The ad can be viewed at www.workforcefreedom.com.
Related Links
- New Report by the Information Technology Industry Council, Partnership for a New American Economy, and U.S. Chamber of Commerce Confirms Labor Needs in Fields of Science, Technology, Engineering, and Mathematics
- Comments to PEFC on Use of ILO Conventions
- Comments to Labor Department on the new proposed “persuader” regulations
- Letter to the U.S. Senate on S. 964 the "Job Protection Act"

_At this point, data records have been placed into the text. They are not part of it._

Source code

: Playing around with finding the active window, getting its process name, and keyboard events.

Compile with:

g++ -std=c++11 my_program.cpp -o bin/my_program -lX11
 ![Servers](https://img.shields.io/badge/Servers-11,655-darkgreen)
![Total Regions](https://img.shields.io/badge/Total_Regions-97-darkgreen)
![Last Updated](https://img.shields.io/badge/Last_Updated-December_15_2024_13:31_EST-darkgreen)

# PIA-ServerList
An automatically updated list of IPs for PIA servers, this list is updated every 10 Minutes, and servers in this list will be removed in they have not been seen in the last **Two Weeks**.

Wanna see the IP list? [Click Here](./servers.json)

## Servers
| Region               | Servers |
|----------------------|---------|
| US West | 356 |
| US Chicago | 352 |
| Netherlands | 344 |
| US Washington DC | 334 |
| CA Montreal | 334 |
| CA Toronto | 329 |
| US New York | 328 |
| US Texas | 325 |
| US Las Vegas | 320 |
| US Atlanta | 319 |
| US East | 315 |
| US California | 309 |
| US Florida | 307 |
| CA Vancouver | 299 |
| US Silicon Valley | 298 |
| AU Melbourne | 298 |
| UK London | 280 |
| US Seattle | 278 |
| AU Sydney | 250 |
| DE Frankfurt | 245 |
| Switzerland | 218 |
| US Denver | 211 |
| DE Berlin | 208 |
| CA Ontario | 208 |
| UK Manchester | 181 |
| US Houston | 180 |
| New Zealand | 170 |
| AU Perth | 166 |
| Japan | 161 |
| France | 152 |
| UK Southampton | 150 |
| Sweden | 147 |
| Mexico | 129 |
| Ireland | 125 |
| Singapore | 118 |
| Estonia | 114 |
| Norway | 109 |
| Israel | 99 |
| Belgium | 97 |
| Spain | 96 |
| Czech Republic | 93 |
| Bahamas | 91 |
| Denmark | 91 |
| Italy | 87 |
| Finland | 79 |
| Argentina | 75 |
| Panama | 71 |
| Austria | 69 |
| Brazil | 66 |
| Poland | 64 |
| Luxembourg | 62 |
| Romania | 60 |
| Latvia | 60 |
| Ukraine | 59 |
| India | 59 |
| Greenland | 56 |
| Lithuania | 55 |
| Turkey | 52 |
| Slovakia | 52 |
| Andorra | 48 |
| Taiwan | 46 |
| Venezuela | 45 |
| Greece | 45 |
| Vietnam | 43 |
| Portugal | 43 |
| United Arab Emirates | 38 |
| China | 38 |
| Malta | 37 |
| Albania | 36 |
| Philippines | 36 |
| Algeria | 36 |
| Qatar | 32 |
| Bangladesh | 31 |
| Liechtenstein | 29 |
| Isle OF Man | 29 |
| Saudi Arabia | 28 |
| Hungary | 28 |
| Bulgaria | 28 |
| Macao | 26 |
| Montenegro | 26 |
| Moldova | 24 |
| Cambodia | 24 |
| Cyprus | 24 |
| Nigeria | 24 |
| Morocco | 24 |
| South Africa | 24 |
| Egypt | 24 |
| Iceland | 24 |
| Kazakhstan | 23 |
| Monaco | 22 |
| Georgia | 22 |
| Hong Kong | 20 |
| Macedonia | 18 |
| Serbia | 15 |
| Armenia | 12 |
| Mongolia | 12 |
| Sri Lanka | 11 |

- Key Vote Letter Supporting S.J. Res. 30, a Resolution of Disapproval that Would Repeal Revisions the National Mediation Board Made to its Regulations Concerning Union Organizing Under the Railway Labor Act
- U.S. Chamber Highlights Continued Barriers to Job Creation at Annual Labor Day Briefing
- Key vote letter to the members of the U.S. House of Representatives regarding H.R. 1120, the “Preventing Greater Uncertainty in Labor-Management Relations Act.”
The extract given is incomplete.